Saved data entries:
^^^^^^^^
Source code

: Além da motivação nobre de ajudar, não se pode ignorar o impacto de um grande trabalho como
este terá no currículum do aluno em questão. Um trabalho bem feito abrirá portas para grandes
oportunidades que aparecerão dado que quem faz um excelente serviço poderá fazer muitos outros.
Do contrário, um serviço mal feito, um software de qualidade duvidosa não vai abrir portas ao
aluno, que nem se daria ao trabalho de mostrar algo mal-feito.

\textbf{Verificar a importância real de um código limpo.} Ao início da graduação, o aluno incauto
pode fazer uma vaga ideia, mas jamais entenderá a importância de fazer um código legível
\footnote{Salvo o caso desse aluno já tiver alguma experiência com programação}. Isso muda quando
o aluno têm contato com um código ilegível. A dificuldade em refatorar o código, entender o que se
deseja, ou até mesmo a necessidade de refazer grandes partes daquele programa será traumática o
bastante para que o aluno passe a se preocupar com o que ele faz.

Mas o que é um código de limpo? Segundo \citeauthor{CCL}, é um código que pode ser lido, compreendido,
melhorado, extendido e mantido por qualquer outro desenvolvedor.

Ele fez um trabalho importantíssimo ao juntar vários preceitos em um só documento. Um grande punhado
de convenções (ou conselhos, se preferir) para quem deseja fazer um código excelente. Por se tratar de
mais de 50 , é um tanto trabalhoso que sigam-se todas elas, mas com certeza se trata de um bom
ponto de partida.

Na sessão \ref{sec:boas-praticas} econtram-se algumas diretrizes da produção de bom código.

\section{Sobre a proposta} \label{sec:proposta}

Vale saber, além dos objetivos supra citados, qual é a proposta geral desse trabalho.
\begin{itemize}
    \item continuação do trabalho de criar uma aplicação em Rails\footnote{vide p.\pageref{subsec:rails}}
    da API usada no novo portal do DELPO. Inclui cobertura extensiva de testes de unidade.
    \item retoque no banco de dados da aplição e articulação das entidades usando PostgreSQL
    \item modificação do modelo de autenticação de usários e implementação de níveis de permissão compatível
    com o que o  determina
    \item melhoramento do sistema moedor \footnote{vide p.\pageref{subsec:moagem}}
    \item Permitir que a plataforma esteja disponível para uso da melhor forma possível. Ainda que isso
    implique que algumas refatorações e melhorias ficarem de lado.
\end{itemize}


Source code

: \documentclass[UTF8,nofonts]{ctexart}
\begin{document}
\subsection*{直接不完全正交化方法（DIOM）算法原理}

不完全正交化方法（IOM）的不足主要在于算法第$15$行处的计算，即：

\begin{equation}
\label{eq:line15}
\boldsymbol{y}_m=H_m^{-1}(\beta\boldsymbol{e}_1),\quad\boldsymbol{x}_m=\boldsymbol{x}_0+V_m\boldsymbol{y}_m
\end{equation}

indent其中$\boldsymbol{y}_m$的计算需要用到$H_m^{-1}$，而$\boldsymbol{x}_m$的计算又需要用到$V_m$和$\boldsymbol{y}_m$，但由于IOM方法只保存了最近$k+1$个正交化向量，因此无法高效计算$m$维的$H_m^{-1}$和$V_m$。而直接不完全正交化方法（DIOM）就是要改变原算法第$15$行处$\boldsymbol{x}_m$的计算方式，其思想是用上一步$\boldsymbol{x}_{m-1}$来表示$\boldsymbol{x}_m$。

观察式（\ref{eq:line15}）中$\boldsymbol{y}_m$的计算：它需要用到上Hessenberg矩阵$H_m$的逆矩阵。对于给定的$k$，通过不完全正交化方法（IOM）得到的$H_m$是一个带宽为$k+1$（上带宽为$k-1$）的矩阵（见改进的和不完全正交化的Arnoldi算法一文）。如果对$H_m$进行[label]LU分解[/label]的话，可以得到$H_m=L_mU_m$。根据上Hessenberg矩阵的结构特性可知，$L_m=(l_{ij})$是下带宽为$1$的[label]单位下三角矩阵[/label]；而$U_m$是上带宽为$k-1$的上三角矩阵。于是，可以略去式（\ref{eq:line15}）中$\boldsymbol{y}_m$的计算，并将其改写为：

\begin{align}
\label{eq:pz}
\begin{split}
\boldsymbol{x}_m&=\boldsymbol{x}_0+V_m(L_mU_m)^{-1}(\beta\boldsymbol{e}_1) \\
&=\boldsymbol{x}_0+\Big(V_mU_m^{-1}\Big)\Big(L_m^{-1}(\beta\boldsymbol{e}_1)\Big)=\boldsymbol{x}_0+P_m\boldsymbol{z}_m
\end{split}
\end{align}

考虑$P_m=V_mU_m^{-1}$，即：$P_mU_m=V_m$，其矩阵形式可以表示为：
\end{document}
^^^^^^^^
**Exercise prompt**
Tally the lines of the records that contain the word "aluno", then give only the tally.

**Answer below**
6